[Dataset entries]

_ _ _ _

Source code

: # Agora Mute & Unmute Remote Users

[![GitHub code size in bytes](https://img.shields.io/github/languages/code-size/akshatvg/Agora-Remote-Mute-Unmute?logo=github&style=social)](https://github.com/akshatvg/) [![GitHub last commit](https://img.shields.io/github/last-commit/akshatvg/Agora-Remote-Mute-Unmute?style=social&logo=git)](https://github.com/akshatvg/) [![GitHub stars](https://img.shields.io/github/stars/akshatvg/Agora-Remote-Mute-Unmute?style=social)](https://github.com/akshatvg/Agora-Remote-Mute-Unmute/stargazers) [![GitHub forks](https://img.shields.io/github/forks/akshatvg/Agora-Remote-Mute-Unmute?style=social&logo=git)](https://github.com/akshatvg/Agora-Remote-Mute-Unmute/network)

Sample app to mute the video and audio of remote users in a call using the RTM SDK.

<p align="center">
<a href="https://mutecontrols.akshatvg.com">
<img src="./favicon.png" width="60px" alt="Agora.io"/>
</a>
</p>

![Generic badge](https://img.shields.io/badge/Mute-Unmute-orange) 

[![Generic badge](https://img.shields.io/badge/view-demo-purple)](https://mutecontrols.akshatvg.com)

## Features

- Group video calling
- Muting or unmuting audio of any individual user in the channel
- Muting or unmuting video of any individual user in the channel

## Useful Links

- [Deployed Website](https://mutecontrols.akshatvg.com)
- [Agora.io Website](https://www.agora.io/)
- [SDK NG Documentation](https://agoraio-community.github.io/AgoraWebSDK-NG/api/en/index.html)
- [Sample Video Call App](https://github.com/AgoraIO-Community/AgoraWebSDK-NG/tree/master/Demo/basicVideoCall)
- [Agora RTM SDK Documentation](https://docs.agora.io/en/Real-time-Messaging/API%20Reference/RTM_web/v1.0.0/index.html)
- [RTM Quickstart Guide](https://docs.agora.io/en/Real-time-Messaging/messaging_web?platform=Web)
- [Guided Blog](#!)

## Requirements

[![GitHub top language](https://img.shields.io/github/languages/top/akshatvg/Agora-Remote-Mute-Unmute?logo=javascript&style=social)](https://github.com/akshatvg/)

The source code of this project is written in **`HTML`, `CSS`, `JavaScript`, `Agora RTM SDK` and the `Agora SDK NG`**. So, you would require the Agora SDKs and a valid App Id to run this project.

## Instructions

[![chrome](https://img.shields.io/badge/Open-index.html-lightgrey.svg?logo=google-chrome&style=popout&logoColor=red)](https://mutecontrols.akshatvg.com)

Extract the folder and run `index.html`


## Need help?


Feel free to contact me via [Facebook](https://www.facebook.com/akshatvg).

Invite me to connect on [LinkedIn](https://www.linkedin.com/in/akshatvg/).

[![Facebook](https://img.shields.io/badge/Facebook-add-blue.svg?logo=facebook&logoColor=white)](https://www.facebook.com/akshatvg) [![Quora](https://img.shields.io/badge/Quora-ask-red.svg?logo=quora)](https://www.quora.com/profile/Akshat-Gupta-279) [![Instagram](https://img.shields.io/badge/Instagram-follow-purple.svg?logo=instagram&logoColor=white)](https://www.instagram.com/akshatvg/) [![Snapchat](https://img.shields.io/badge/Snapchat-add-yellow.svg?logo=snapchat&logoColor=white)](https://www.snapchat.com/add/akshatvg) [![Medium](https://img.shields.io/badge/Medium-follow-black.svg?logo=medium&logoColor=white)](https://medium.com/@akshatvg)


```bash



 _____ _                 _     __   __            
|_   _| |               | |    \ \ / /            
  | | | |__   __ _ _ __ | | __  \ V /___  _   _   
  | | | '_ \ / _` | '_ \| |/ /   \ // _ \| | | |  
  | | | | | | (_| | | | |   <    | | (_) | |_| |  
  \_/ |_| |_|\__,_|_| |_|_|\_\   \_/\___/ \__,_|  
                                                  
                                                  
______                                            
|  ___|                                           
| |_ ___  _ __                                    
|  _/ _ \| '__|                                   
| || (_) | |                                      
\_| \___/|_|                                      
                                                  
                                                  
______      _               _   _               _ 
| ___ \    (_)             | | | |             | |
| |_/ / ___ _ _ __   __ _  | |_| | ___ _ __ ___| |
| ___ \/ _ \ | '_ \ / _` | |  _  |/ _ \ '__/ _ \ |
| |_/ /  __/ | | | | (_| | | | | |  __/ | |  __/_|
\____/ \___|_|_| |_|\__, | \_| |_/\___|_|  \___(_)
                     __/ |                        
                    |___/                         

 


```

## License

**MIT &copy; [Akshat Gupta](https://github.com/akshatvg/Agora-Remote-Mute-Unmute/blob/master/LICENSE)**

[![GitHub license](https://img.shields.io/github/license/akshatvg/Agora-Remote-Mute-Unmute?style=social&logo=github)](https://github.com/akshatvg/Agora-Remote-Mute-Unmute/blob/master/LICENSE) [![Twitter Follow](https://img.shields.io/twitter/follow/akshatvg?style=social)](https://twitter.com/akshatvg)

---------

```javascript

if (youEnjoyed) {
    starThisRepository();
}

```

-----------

_ _ _ _

## Problem
Check each line of the entries for the string "code". Copy the lines that have it.

## Response below
Source code
[![GitHub code size in bytes](https://img.shields.io/github/languages/code-size/akshatvg/Agora-Remote-Mute-Unmute?logo=github&style=social)](https://github.com/akshatvg/) [![GitHub last commit](https://img.shields.io/github/last-commit/akshatvg/Agora-Remote-Mute-Unmute?style=social&logo=git)](https://github.com/akshatvg/) [![GitHub stars](https://img.shields.io/github/stars/akshatvg/Agora-Remote-Mute-Unmute?style=social)](https://github.com/akshatvg/Agora-Remote-Mute-Unmute/stargazers) [![GitHub forks](https://img.shields.io/github/forks/akshatvg/Agora-Remote-Mute-Unmute?style=social&logo=git)](https://github.com/akshatvg/Agora-Remote-Mute-Unmute/network)
The source code of this project is written in **`HTML`, `CSS`, `JavaScript`, `Agora RTM SDK` and the `Agora SDK NG`**. So, you would require the Agora SDKs and a valid App Id to run this project.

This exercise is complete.